WHAT a wonderful way to travel this is. Clip-clopping along a wooded country lane in dappled sunlight aboard a carriage drawn by a pair of beautiful draught horses called Tirun and Quentin.
When there are no cars in sight, and Tirun and Quentin make their stately and unhurried way through quiet hamlets of pretty stone cottages, we might be back in the 18th century, with nothing in the air except the sound of the horses’ hooves and birdsong.
And when a car does pass, or somebody emerges from one of the cottages, drivers and householders alike smile and wave.
But then love for horses runs in the blood here, in the Orne department of Normandy. Horses far outnumber the people, for this is the centre of France’s equestrian world. The French call it the Domain of the Horse, and in August and early September it will play host to the World Equestrian Games. Half a million spectators are expected for 15 days of events including dressage and cross-country at which 60 countries are represented.
It’s one of the biggest events in France in 2014, and Orne is buzzing in anticipation. The government and EU have poured money into creating challenging courses for competitors, and the games are set to give the region a major tourism boost.
It deserves to reap the benefits. This is a charming part of France, steeped in a history shaped by its devotion to the horse.
At its heart is Haras du Pin, the French national stud, a sprawling estate of almost 2,500 acres. It was the Sun King, Louis XIV, who established this place in 1715, the year of his death after 72 years on the throne, after becoming dissatisfied with the results from his stud at Saint-Leger. He ordered a nationwide search to find lands where he intended to create a “Versailles for horses”, and his emissaries found the ideal location amongst Normandy’s woods and hills.
The landowner handed over the estate in exchange for one in Picardy, and the king’s courtiers got to work.
It would take until 1736 to develop Haras du Pin, including the building of a chateau, which stands in a horseshoe-shaped courtyard.
History is here at every turn. The stomping of the horses’ hooves in each stone stable echoes back to the 1700s. They occupy the same stalls now as then. The grooms spreading hay for their charges can glance over their shoulders and feel the presence of generations long gone who did exactly so within these walls.
Then, as now, the lineage of each animal is carefully recorded on cards posted over each stall. Then, as now, the horses are led out through great stone archways to exercise or work.
In Louis XIV’s time, every horse being led out was subjected to a critical eye, and so it remains. The preservation and enhancement of the characteristic Norman bloodlines was the old king’s aim, and centuries on, Haras du Pin honours it.

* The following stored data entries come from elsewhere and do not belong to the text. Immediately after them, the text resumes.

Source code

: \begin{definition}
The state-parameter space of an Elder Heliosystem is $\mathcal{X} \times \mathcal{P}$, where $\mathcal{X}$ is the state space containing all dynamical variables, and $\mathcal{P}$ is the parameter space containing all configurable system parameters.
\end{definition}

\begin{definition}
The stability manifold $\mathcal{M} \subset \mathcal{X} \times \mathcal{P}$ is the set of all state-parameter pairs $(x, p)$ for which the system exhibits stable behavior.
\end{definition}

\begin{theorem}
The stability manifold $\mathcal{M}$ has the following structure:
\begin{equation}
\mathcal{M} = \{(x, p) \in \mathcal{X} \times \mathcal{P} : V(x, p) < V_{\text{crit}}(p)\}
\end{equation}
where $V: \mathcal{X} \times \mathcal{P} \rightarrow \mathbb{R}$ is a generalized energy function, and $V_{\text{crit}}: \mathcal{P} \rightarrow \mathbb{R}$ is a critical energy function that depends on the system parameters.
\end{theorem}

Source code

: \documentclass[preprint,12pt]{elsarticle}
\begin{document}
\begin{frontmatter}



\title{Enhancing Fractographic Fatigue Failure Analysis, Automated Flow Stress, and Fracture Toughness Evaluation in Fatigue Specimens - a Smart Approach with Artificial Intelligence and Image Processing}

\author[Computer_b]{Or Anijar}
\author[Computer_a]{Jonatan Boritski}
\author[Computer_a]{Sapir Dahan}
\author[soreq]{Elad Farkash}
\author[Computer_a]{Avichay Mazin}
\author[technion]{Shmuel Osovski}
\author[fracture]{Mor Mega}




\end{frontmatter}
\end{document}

Above all, there are Percherons, of which Tirun and Quentin are both glorious examples. Pearl grey and stocky, smaller than the English shire horse, yet compact and powerful, they are as much a part of Normandy as the woods and valleys.
And, in their patient progress that reaches back to the eighth century, the Percherons are finding that time is turning back to meet them. Here in the horse’s domain, foresters and farmers are increasingly using them instead of tractors to haul wood and plough, finding that this emblematic symbol of their land that leaves hoofprints rather than soggy ruts in its wake is both greener and infinitely more loveable.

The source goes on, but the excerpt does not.